The Vancouver-based urbanist Brent Toderian came away from a visit to Nashville impressed with handsome and inviting examples of gentle density: low-rise apartment buildings and the townhouses that some locals scornfully refer to as tall-and-skinnies. But “these small moments of improvement in a sea of business as usual” don’t begin to deal with the insidious addiction to cars, wide roads, and free parking. It’s not enough to build big: if Nashville really wants to live up to its aspirations, it will have to concentrate growth, rather than scatter it nodes. The downtown population, which is growing at a brisk clip, currently stands at about 13,000. That’s not nearly enough, Toderian says, to create a pedestrian culture like that in his hometown of Vancouver. “A fundamental game changer would be adding 60,000 people downtown, 7,000 of them children.”

And yet it’s not clear how long the new Nashvillians will want to live in the towering paradises that were built for their benefit. New neighborhoods like the Gulch and Germantown depend on an endless supply of glamorous, leisure-seeking young globalists who transition seamlessly from architects’ renderings to real life. Urbanists have been counting on that cohort to internalize the virtues of density. Having started out clustering, walking, biking, and ordering in, surely they would continue to do so for the rest of their lives. It turns out that millennials, too, migrate to the suburbs as soon as they have kids, driving up the cost of single-family houses within commuting distance of core markets. All of which suggests that all the apartment complexes going up in central cities are really temporary housing for a mobile population. “The new urbanism story was about millennials, millennials, millennials,” Jonathan Miller says. “It didn’t include growing up.”

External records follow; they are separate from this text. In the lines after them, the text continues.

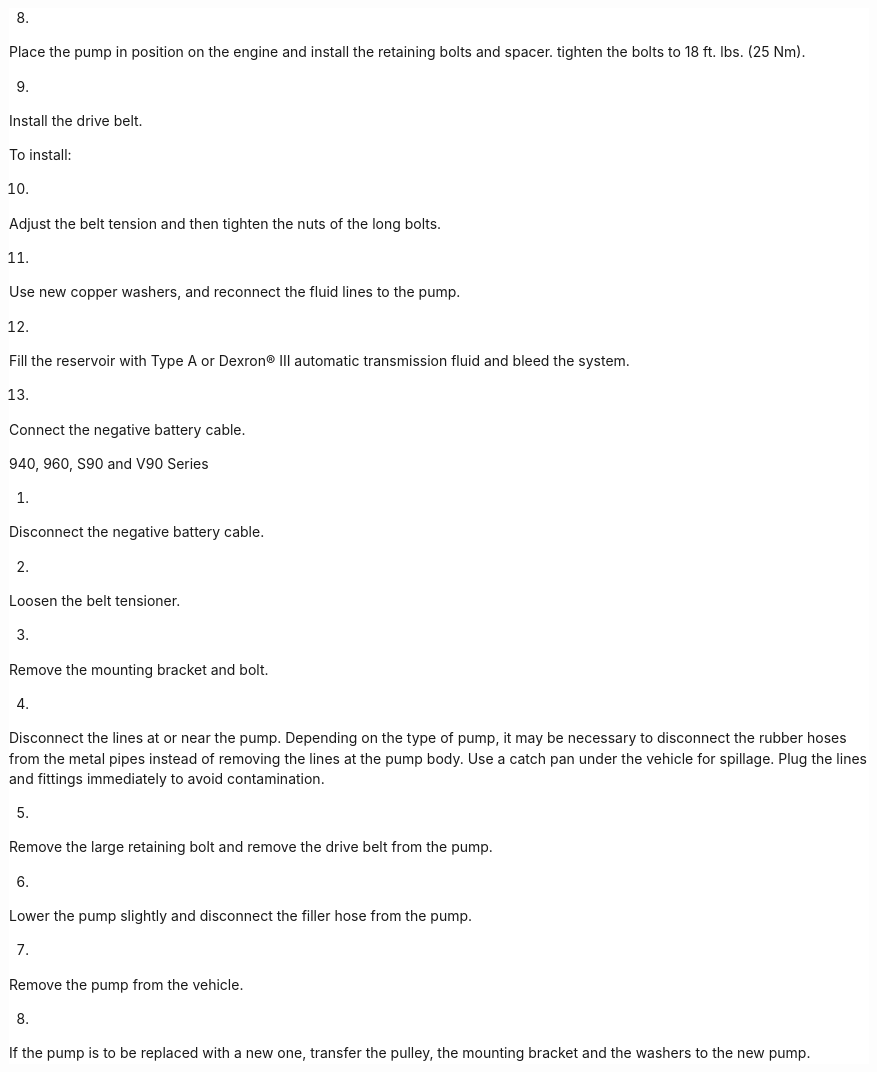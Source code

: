 8.

Place the pump in position on the engine and install the retaining bolts and spacer. tighten the bolts to 18 ft. lbs. (25 Nm).

9.

Install the drive belt.

To install:

10.

Adjust the belt tension and then tighten the nuts of the long bolts.

11.

Use new copper washers, and reconnect the fluid lines to the pump.

12.

Fill the reservoir with Type A or Dexron® III automatic transmission fluid and bleed the system.

13.

Connect the negative battery cable.

940, 960, S90 and V90 Series

1.

Disconnect the negative battery cable.

2.

Loosen the belt tensioner.

3.

Remove the mounting bracket and bolt.

4.

Disconnect the lines at or near the pump. Depending on the type of pump, it may be necessary to disconnect the rubber hoses from the metal pipes instead of removing the
lines at the pump body. Use a catch pan under the vehicle for spillage. Plug the lines and fittings immediately to avoid contamination.

5.

Remove the large retaining bolt and remove the drive belt from the pump.

6.

Lower the pump slightly and disconnect the filler hose from the pump.

7.

Remove the pump from the vehicle.

8.

If the pump is to be replaced with a new one, transfer the pulley, the mounting bracket and the washers to the new pump.
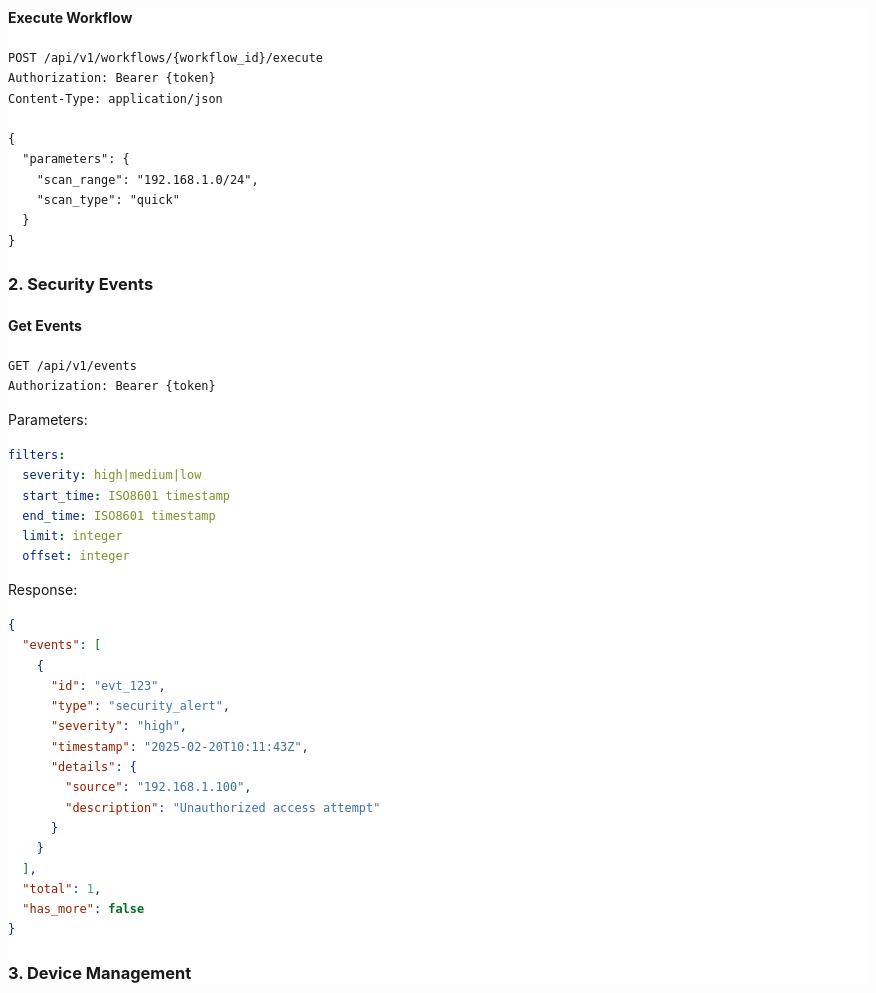 #### Execute Workflow
```http
POST /api/v1/workflows/{workflow_id}/execute
Authorization: Bearer {token}
Content-Type: application/json

{
  "parameters": {
    "scan_range": "192.168.1.0/24",
    "scan_type": "quick"
  }
}
```

### 2. Security Events

#### Get Events
```http
GET /api/v1/events
Authorization: Bearer {token}
```

Parameters:
```yaml
filters:
  severity: high|medium|low
  start_time: ISO8601 timestamp
  end_time: ISO8601 timestamp
  limit: integer
  offset: integer
```

Response:
```json
{
  "events": [
    {
      "id": "evt_123",
      "type": "security_alert",
      "severity": "high",
      "timestamp": "2025-02-20T10:11:43Z",
      "details": {
        "source": "192.168.1.100",
        "description": "Unauthorized access attempt"
      }
    }
  ],
  "total": 1,
  "has_more": false
}
```

### 3. Device Management
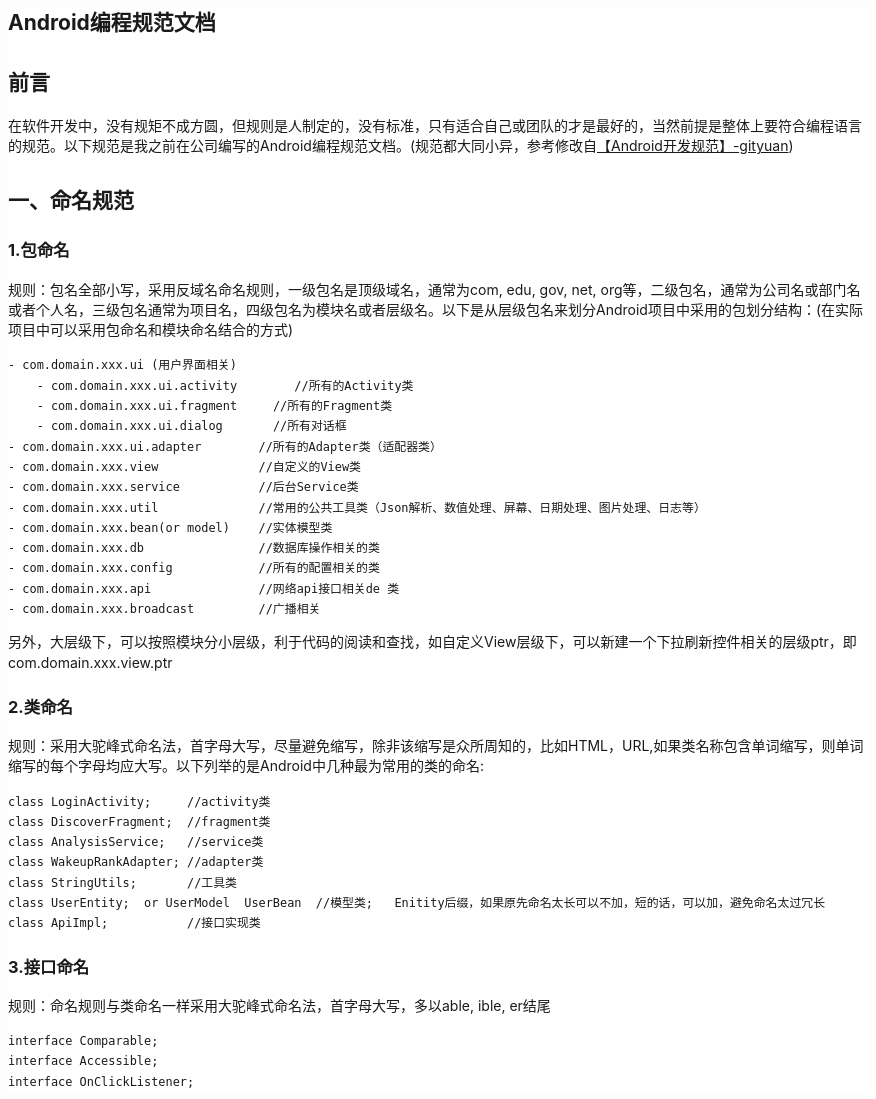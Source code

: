 Android编程规范文档
--------------------------------------
## 前言
在软件开发中，没有规矩不成方圆，但规则是人制定的，没有标准，只有适合自己或团队的才是最好的，当然前提是整体上要符合编程语言的规范。以下规范是我之前在公司编写的Android编程规范文档。(规范都大同小异，参考修改自[【Android开发规范】-gityuan](http://gityuan.com/2015/08/10/android-arch-coding-style/))

## 一、命名规范
### 1.包命名

规则：包名全部小写，采用反域名命名规则，一级包名是顶级域名，通常为com, edu, gov, net, org等，二级包名，通常为公司名或部门名或者个人名，三级包名通常为项目名，四级包名为模块名或者层级名。以下是从层级包名来划分Android项目中采用的包划分结构：(在实际项目中可以采用包命名和模块命名结合的方式)

```
- com.domain.xxx.ui (用户界面相关)
    - com.domain.xxx.ui.activity        //所有的Activity类
    - com.domain.xxx.ui.fragment     //所有的Fragment类
    - com.domain.xxx.ui.dialog       //所有对话框
- com.domain.xxx.ui.adapter        //所有的Adapter类（适配器类）
- com.domain.xxx.view              //自定义的View类
- com.domain.xxx.service           //后台Service类
- com.domain.xxx.util              //常用的公共工具类（Json解析、数值处理、屏幕、日期处理、图片处理、日志等）
- com.domain.xxx.bean(or model)    //实体模型类
- com.domain.xxx.db                //数据库操作相关的类
- com.domain.xxx.config            //所有的配置相关的类
- com.domain.xxx.api               //网络api接口相关de 类
- com.domain.xxx.broadcast         //广播相关
```

另外，大层级下，可以按照模块分小层级，利于代码的阅读和查找，如自定义View层级下，可以新建一个下拉刷新控件相关的层级ptr，即com.domain.xxx.view.ptr

### 2.类命名

规则：采用大驼峰式命名法，首字母大写，尽量避免缩写，除非该缩写是众所周知的，比如HTML，URL,如果类名称包含单词缩写，则单词缩写的每个字母均应大写。以下列举的是Android中几种最为常用的类的命名:
```
class LoginActivity;     //activity类
class DiscoverFragment;  //fragment类
class AnalysisService;   //service类
class WakeupRankAdapter; //adapter类
class StringUtils;       //工具类
class UserEntity;  or UserModel  UserBean  //模型类;   Enitity后缀，如果原先命名太长可以不加，短的话，可以加，避免命名太过冗长
class ApiImpl;           //接口实现类
```

### 3.接口命名

规则：命名规则与类命名一样采用大驼峰式命名法，首字母大写，多以able, ible, er结尾
```
interface Comparable;
interface Accessible;
interface OnClickListener;
```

Nashville may eventually generate the kind of dense collaborative ecosystem that makes a prosperous city feel alive at sidewalk level. But it’s not looking good. The mayor’s office recently floated a proposal to hand over a small park across the street from the public library, plus $25 million, to the developer Tony Giarratana, who would fill the lot with yet another high-rise condo and build living quarters for 100 homeless people on another site half a mile away, right next to a major highway. That outrageous boondoggle would mean sorting the privileged from the powerless and making sure they never meet. That’s no way to make a mixed and vibrant city: it’s how you plant the next generation of ghettos.

Is Nashville the Model 21st-Century City? Not Quite.